Abadalação em torno do novo filme Piratas do Caribe: O Baú da Morte, é justa. A aventura fantasmagórica em alto-mar, extraída pelo diretor Gore Verbinski de uma das atrações dos parques temáticos da Disney, imprime o ritmo ideal para o gênero e concilia – novamente muito bem – romance e divertidas coreografias de lutas de espada com piratas monstruosos que só não podem ser levados muito a sério graças ao tom cômico imposto pelo protagonista da série, capitão Jack Sparrow (o desajustado e bêbado anti-herói interpretado com brilhantismo por Johnny Depp).
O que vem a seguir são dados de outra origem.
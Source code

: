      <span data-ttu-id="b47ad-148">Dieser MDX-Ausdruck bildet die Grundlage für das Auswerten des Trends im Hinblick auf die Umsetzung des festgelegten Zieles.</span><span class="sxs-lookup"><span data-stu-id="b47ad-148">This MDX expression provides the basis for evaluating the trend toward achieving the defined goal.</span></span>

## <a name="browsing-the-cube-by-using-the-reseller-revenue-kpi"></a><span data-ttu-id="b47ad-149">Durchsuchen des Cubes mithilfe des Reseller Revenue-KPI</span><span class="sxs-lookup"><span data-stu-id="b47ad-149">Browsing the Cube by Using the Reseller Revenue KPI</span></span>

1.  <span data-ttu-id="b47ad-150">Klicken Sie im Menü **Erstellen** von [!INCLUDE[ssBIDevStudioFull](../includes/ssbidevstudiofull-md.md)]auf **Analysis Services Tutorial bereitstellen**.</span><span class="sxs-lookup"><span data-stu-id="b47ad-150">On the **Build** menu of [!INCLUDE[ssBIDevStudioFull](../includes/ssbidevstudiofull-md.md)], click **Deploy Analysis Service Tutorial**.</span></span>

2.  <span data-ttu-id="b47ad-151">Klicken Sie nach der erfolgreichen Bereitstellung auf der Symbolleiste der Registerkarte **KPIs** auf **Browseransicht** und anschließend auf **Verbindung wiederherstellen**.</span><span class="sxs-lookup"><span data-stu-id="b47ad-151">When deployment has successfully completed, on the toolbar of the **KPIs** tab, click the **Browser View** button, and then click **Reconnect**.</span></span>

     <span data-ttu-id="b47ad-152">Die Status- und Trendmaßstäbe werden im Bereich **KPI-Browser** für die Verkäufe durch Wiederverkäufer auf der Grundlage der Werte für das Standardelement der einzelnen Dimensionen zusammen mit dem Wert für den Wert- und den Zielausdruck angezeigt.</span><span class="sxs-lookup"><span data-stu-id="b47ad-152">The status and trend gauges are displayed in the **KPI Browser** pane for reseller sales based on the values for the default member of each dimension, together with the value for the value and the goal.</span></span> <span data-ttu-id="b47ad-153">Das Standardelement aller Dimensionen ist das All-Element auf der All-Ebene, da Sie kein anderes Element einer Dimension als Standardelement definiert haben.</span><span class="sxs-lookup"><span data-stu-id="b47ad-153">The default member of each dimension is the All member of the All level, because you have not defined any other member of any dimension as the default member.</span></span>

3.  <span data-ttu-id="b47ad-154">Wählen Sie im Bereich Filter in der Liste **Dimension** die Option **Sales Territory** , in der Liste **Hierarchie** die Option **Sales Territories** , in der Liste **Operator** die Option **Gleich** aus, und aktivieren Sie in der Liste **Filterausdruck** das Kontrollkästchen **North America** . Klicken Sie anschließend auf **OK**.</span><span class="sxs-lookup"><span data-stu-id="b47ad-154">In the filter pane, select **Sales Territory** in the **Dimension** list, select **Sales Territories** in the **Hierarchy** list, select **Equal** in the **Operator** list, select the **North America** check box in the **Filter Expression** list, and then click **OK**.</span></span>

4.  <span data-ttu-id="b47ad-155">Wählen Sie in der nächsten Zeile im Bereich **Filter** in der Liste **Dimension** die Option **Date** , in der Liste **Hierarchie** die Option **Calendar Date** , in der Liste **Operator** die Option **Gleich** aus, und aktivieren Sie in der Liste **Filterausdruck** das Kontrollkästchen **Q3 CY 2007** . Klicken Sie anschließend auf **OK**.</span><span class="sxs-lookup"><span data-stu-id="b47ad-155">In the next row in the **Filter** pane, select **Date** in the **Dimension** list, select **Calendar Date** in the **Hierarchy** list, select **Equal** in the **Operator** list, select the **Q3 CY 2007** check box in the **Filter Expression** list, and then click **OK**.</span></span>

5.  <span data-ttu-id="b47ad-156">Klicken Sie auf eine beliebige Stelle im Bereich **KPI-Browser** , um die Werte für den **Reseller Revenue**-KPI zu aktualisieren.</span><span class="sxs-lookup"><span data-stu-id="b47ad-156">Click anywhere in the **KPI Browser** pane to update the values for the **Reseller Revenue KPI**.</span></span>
Contudo, é bom que o espectador se previna quanto ao que irá encontrar neste segundo filme do que será, certamente, uma trilogia. Nas seqüências finais das duas horas e meia de fita será natural perguntar-se como Verbinski pretende encerrar a trama – naturalmente, o cinema pipoca exige que os conflitos se resolvam, os mocinhos se salvem e os bandidos amarguem a derrota. A resposta está no último brinde da tripulação do Pérola Negra (embarcação de Sparrow): "Até o fim do mundo", frase que define o subtítulo do próximo Piratas do Caribe, programado para fechar a trilogia no ano que vem.
Esse final em aberto pode agradar a uns e deixar outros em êxtase. Mas a aventura proposta até lá vale o ingresso para ambos. Isto é, se o espectador não exige de O Baú da Morte uma fórmula muito distinta do original, A Maldição do Pérola Negra, de 2003. O capítulo intermediário da trilogia entende perfeitamente que o sucesso da franquia depende, sobretudo, das gags de Sparrow e da ótima finalização técnica – de efeitos especiais, som, fotografia e maquiagem –, que renderam justas indicações ao Oscar.
A vilania da história fica por conta de uma nova trupe de piratas nojentos liderados pelo homem-polvo Davy Jones (Bill Nighy), novo rival do governador Swann, o poderoso político Cutler Beckett (Tom Hollander) que arruina o casamento do herói Will Turner (Orlando Bloom) com a mocinha Elizabeth (Keira Knightley) para pôr suas mãos num baú onde jaz o coração ainda pulsante de Jones.